■ **Collection entries**:

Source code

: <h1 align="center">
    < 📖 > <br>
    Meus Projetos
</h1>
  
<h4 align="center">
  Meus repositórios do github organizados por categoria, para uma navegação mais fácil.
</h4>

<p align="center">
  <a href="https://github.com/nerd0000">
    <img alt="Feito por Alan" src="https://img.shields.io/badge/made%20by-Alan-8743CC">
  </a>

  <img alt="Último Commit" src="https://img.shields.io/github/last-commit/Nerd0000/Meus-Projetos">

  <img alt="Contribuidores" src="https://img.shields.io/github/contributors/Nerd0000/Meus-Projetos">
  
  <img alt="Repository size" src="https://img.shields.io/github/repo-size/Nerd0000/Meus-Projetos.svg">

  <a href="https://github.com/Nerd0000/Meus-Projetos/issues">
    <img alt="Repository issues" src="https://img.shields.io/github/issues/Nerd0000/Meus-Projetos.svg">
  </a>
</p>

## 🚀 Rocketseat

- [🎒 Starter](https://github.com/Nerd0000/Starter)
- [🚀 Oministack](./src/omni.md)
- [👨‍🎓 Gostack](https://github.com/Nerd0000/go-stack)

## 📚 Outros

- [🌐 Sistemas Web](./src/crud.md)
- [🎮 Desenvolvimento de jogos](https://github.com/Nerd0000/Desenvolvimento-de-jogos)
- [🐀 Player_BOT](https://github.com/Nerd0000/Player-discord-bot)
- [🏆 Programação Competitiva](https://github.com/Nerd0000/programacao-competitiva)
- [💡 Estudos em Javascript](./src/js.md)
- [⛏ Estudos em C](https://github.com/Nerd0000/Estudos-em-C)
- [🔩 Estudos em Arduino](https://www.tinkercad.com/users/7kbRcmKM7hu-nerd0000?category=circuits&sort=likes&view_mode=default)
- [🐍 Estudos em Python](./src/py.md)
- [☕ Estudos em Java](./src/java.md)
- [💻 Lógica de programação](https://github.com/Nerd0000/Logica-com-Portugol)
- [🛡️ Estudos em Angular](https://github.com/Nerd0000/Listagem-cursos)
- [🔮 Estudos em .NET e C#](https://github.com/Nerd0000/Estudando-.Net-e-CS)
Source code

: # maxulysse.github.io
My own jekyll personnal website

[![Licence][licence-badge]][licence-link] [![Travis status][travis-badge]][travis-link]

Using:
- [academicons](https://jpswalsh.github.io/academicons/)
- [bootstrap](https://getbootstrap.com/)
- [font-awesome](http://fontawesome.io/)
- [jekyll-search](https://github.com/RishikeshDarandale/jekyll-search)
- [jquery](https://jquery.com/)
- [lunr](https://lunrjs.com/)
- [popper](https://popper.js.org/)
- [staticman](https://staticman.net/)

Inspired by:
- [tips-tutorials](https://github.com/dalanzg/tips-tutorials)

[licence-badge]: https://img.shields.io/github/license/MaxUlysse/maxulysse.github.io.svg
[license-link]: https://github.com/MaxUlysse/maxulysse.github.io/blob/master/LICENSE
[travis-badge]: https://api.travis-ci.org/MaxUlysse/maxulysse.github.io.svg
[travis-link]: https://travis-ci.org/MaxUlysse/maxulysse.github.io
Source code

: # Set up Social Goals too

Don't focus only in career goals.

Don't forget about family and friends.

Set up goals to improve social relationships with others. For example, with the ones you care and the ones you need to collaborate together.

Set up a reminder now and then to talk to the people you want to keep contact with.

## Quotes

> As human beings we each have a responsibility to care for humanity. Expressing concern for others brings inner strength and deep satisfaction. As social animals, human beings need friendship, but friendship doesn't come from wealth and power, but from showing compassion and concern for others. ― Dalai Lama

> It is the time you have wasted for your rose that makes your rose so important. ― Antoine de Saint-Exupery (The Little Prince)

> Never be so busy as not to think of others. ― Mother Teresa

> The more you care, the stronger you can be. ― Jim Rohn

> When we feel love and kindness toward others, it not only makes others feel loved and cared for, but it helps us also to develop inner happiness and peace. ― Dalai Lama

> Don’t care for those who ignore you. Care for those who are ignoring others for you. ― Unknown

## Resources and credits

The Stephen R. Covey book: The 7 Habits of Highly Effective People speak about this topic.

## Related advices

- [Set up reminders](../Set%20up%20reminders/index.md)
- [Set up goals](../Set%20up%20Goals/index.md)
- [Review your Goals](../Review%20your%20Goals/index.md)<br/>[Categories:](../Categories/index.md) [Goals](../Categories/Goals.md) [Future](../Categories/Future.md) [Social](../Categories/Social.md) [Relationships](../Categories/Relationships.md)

■ **Problem statement**:
For each line above that carries the word "license", copy it out.

■ **Solution to the problem**:
[licence-badge]: https://img.shields.io/github/license/MaxUlysse/maxulysse.github.io.svg
[license-link]: https://github.com/MaxUlysse/maxulysse.github.io/blob/master/LICENSE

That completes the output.